Segment Start: INPUT FOR THIS TASK
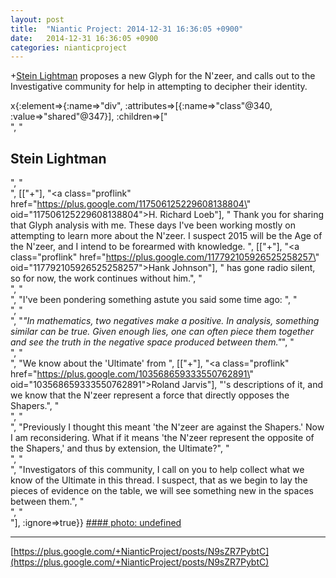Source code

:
 ```yaml
---
layout: post
title:  "Niantic Project: 2014-12-31 16:36:05 +0900"
date:   2014-12-31 16:36:05 +0900
categories: nianticproject
---
```

+[Stein Lightman](https://plus.google.com/115238965157544465033 "") proposes a new Glyph for the N'zeer, and calls out to the Investigative community for help in attempting to decipher their identity.

x{:element=>{:name=>"div", :attributes=>[{:name=>"class"@340, :value=>"shared"@347}], :children=>["<br />", "<h2>Stein Lightman</h2>", "<br />", [["+"], "<a class=\"proflink\" href=\"https://plus.google.com/117506125229608138804\" oid=\"117506125229608138804\">H. Richard Loeb</a>"], " Thank you for sharing that Glyph analysis with me. These days I've been working mostly on attempting to learn more about the N'zeer. I suspect 2015 will be the Age of the N'zeer, and I intend to be forearmed with knowledge. ", [["+"], "<a class=\"proflink\" href=\"https://plus.google.com/117792105926525258257\" oid=\"117792105926525258257\">Hank Johnson</a>"], " has gone radio silent, so for now, the work continues without him.", "<br />", "<br />", "I've been pondering something astute you said some time ago: ", "<br />", "<br />", "<i>\"In mathematics, two negatives make a positive. In analysis, something similar can be true. Given enough lies, one can often piece them together and see the truth in the negative space produced between them.\"</i>", "<br />", "<br />", "We know about the 'Ultimate' from ", [["+"], "<a class=\"proflink\" href=\"https://plus.google.com/103568659333550762891\" oid=\"103568659333550762891\">Roland Jarvis</a>"], "'s descriptions of it, and we know that the N'zeer represent a force that directly opposes the Shapers.", "<br />", "<br />", "Previously I thought this meant 'the N'zeer are against the Shapers.' Now I am reconsidering. What if it means 'the N'zeer represent the opposite of the Shapers,' and thus by extension, the Ultimate?", "<br />", "<br />", "Investigators of this community, I call on you to help collect what we know of the Ultimate in this thread. I suspect, that as we begin to lay the pieces of evidence on the table, we will see something new in the spaces between them.", "<br />", "<br />"], :ignore=>true}}
[#### photo: undefined](https://lh3.googleusercontent.com/-uUVGJ1tt7wE/VKOkV0oSJFI/AAAAAAAABko/2wR2ChZlazQ/N%27Zeer.png "")
- - -
[https://plus.google.com/+NianticProject/posts/N9sZR7PybtC](https://plus.google.com/+NianticProject/posts/N9sZR7PybtC)

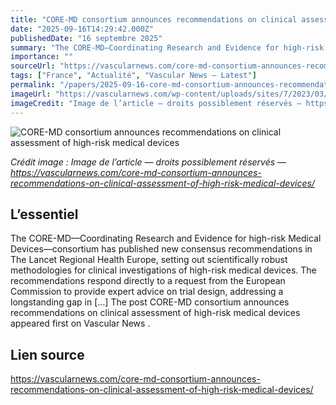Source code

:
```yaml
---
title: "CORE-MD consortium announces recommendations on clinical assessment of high-risk medical devices"
date: "2025-09-16T14:29:42.000Z"
publishedDate: "16 septembre 2025"
summary: "The CORE-MD—Coordinating Research and Evidence for high-risk Medical Devices—consortium has published new consensus recommendations in The Lancet Regional Health Europe, setting out scientifically robust methodologies for clinical investigations of high-risk medical devices. The recommendations respond directly to a request from the European Commission to provide expert advice on trial design, addressing a longstanding gap in [&#8230;] The post CORE-MD consortium announces recommendations on clinical assessment of high-risk medical devices appeared first on Vascular News ."
importance: ""
sourceUrl: "https://vascularnews.com/core-md-consortium-announces-recommendations-on-clinical-assessment-of-high-risk-medical-devices/"
tags: ["France", "Actualité", "Vascular News — Latest"]
permalink: "/papers/2025-09-16-core-md-consortium-announces-recommendations-on-clinical-assessment-of-high-risk-medical-devices"
imageUrl: "https://vascularnews.com/wp-content/uploads/sites/7/2023/03/EU-cover.jpg"
imageCredit: "Image de l’article — droits possiblement réservés — https://vascularnews.com/core-md-consortium-announces-recommendations-on-clinical-assessment-of-high-risk-medical-devices/"
---
```


![CORE-MD consortium announces recommendations on clinical assessment of high-risk medical devices](https://vascularnews.com/wp-content/uploads/sites/7/2023/03/EU-cover.jpg)

*Crédit image : Image de l’article — droits possiblement réservés — https://vascularnews.com/core-md-consortium-announces-recommendations-on-clinical-assessment-of-high-risk-medical-devices/*

## L’essentiel

The CORE-MD—Coordinating Research and Evidence for high-risk Medical Devices—consortium has published new consensus recommendations in The Lancet Regional Health Europe, setting out scientifically robust methodologies for clinical investigations of high-risk medical devices. The recommendations respond directly to a request from the European Commission to provide expert advice on trial design, addressing a longstanding gap in [&#8230;] The post CORE-MD consortium announces recommendations on clinical assessment of high-risk medical devices appeared first on Vascular News .

## Lien source

https://vascularnews.com/core-md-consortium-announces-recommendations-on-clinical-assessment-of-high-risk-medical-devices/
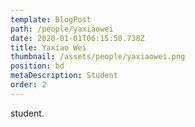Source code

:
 ```yaml
---
template: BlogPost
path: /people/yaxiaowei
date: 2020-01-01T06:15:50.738Z
title: Yaxiao Wei
thumbnail: /assets/people/yaxiaowei.png
position: bd
metaDescription: Student
order: 2
---
```


student.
Segment End: INPUT FOR THIS TASK
WHAT TO DO. All lines of the records above with the word "first" in them are to be copied.

SOLUTION FOR THIS EXERCISE.
summary: "The CORE-MD—Coordinating Research and Evidence for high-risk Medical Devices—consortium has published new consensus recommendations in The Lancet Regional Health Europe, setting out scientifically robust methodologies for clinical investigations of high-risk medical devices. The recommendations respond directly to a request from the European Commission to provide expert advice on trial design, addressing a longstanding gap in [&#8230;] The post CORE-MD consortium announces recommendations on clinical assessment of high-risk medical devices appeared first on Vascular News ."
The CORE-MD—Coordinating Research and Evidence for high-risk Medical Devices—consortium has published new consensus recommendations in The Lancet Regional Health Europe, setting out scientifically robust methodologies for clinical investigations of high-risk medical devices. The recommendations respond directly to a request from the European Commission to provide expert advice on trial design, addressing a longstanding gap in [&#8230;] The post CORE-MD consortium announces recommendations on clinical assessment of high-risk medical devices appeared first on Vascular News .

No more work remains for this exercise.